## THE TASK:
Each line below with the word "TypeScript" needs to be copied.

GIVEN DATA Block Start

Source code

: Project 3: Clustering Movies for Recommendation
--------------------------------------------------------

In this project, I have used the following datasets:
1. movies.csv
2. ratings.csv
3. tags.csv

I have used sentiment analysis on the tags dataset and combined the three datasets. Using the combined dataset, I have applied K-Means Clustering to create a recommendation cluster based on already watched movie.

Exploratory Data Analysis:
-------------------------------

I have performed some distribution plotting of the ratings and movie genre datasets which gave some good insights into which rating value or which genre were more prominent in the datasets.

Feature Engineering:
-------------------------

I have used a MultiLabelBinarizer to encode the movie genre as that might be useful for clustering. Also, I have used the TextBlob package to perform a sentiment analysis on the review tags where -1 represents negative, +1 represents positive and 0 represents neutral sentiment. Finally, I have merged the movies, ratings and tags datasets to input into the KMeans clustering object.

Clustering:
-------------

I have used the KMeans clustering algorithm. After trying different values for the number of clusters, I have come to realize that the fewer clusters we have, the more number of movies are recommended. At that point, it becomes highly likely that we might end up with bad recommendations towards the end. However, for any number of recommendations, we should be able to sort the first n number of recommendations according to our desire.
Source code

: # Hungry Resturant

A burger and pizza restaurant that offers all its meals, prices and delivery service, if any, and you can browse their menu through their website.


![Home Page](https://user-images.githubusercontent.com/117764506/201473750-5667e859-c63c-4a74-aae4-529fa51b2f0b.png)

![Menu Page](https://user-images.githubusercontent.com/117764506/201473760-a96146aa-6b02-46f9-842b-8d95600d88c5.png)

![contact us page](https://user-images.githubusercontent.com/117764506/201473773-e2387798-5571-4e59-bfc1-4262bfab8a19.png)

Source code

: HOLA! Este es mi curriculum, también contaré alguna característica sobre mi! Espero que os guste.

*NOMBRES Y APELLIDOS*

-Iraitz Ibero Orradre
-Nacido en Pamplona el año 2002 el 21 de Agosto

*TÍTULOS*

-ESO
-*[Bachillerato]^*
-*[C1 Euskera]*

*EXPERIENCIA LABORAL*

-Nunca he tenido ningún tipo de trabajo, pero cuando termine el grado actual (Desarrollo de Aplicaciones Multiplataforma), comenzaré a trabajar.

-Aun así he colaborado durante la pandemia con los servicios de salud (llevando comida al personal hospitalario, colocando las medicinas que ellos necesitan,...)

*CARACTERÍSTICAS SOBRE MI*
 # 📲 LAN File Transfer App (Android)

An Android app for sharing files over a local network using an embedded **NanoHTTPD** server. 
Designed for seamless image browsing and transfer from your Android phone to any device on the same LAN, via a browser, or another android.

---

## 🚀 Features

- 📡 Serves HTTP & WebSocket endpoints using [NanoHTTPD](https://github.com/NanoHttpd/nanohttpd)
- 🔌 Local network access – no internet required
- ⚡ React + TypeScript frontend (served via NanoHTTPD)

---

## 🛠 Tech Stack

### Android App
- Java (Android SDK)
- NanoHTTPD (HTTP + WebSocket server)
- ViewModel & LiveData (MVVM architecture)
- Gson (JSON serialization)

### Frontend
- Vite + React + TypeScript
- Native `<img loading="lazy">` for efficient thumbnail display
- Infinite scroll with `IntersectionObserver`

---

GIVEN DATA Block End

## RESPONSE AREA:
- ⚡ React + TypeScript frontend (served via NanoHTTPD)
- Vite + React + TypeScript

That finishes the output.